Of course, Atheism was never tolerated in any age until our own, and then only just barely. King Louis went only halfway in his nod to freedom of religion in 1787, as there is no true freedom of religion until there is freedom from religion – and in the 300-some years since that edict of tolerance, although no one in the civilized world dies for disagreeing anymore, humanity has taken only small steps toward discarding the notion that loyal citizens must serve the most popular God.

Mark Twain

Mark Twain

Today, November 30, but in 1835, American writer and humorist Mark Twain was born. Brought up in Hannibal, Missouri, he first encountered writers by apprenticing to a printer, but he became a Mississippi riverboat pilot and adopted his pen-name from the call – “Mark twain!” meaning two fathoms – used when sounding river shallows. Early on, Twain’s humor took an irreverent turn: “I believe that our Heavenly Father invented man because he was disappointed in the monkey,” he wrote. Having heard a tale about a frog-jumping contest, he eventually developed it into his signature humor story, “The Celebrated Jumping Frog of Calaveras County” (1867). Between 1876 and 1884 he published his most memorable works: Tom Sawyer (1881), The Prince and the Pauper (1881), Life on the Mississippi (1883), and Huckleberry Finn (1884). In such works as “Christian Science” (1903), “Eve’s Diary” (1906), and “The Mysterious Stranger” (1918), Twain shows his disdain of Christianity. But his 1906 work, “What is Man?” shows the greatest American humorist as solidity skeptical. He has his character Pudd’nhead Wilson quip, “Faith is believing what you know ain’t so.” In one letter, he equates Jesus and Satan: “These two gentlemen,” he says, “have had more influence than all others put together, and 99 percent of it was Satan’s.” The Devil, he goes on, is “worth very nearly a hundred times as much to the business as was the influence of all the rest of the Holy Family put together.” In his posthumously published (1962) “Letters from Earth” he writes:

Man is a marvelous curiosity … he thinks he is the Creator’s pet … he even believes the Creator loves him; has a passion for him; sits up nights to admire him; yes and watch over him and keep him out of trouble. He prays to him and thinks He listens. Isn’t it a quaint idea?

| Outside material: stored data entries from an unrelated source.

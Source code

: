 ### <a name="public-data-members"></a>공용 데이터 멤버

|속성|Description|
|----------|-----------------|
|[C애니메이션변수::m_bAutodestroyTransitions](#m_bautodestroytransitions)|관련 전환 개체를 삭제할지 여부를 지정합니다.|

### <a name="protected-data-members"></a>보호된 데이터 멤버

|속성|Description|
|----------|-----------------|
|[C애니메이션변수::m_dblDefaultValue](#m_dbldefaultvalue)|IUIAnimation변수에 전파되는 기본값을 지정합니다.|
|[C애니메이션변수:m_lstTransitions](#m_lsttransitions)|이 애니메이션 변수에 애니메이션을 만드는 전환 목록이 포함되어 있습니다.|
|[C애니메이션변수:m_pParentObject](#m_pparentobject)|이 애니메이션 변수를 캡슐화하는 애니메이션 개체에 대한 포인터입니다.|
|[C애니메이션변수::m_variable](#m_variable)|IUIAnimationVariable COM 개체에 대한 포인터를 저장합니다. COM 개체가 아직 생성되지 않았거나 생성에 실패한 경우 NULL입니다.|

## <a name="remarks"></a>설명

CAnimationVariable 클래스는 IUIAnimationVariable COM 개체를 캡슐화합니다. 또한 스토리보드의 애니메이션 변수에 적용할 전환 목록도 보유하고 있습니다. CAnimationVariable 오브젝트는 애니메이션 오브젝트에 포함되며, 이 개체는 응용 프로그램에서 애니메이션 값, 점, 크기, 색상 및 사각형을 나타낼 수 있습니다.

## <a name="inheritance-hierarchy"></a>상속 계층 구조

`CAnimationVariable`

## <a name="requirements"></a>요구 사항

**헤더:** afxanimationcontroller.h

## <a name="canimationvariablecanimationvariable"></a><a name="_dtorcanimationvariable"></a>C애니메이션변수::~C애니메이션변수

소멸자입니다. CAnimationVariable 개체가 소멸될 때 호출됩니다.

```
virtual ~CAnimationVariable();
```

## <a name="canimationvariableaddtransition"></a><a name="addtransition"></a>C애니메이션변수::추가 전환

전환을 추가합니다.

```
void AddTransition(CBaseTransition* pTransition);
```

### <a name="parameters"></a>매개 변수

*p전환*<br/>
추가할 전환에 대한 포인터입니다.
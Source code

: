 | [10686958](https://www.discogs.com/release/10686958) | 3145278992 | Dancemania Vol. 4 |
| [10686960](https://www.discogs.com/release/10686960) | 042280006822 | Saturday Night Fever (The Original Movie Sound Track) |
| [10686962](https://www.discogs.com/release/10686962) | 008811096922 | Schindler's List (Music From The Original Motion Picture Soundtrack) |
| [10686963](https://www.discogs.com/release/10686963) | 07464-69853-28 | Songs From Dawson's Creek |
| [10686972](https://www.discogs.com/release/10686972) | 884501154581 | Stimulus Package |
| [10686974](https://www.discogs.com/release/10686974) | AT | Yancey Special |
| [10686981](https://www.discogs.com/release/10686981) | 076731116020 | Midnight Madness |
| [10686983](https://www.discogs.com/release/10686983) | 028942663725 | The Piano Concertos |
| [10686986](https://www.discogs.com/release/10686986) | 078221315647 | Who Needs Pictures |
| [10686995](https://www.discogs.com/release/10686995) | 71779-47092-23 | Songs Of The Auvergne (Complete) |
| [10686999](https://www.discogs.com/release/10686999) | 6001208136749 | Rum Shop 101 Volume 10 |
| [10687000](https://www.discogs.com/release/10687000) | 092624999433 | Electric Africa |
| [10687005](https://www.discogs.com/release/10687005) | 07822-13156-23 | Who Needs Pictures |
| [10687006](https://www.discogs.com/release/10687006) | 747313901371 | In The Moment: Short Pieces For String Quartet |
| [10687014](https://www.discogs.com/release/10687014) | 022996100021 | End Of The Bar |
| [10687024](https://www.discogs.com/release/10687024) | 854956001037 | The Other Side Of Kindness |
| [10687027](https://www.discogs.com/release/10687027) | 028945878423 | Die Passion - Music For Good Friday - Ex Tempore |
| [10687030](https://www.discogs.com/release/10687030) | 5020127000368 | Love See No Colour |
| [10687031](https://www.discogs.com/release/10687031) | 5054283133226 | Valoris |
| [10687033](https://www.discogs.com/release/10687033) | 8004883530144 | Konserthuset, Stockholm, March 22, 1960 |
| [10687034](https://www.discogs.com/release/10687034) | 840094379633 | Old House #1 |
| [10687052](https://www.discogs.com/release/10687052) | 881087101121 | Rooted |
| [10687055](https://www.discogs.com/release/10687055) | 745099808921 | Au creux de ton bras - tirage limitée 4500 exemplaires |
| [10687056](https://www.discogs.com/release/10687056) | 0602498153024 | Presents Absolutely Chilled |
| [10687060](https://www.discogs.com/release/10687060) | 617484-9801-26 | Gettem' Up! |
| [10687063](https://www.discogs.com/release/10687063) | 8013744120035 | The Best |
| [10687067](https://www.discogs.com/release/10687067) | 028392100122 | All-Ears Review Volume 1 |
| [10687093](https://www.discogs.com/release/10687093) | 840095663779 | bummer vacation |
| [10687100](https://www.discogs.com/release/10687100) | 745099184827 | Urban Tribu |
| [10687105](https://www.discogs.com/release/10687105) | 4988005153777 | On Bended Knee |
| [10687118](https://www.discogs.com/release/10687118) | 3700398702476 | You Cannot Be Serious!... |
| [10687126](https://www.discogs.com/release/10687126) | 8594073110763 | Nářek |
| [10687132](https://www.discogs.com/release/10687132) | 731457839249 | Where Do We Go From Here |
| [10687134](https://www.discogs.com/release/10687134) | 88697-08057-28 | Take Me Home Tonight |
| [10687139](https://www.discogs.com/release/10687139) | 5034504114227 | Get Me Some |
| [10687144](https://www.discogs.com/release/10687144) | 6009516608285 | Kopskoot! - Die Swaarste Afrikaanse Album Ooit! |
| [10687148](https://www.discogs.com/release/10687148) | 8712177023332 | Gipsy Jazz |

Other birthdays and events this week—

November 26: The creator of Snoopy, Lucy, Charlie Brown and the other characters of the “Peanuts” comics world, cartoonist Charles M. Schulz was born (1922).

November 27: Pope Urban II declared the First Crusade at the Council of Clermont (1095).

November 28: British writer, and the first editor of the Dictionary of National Biography (1885-1891), Sir Leslie Stephen was born (1832).

We can look back, but the Golden Age of Freethought is now. You can find full versions of these pages in Freethought history at the links in my blog, FreethoughtAlmanac.com.

Ronald Bruce Meyer

Our Fearless Leader.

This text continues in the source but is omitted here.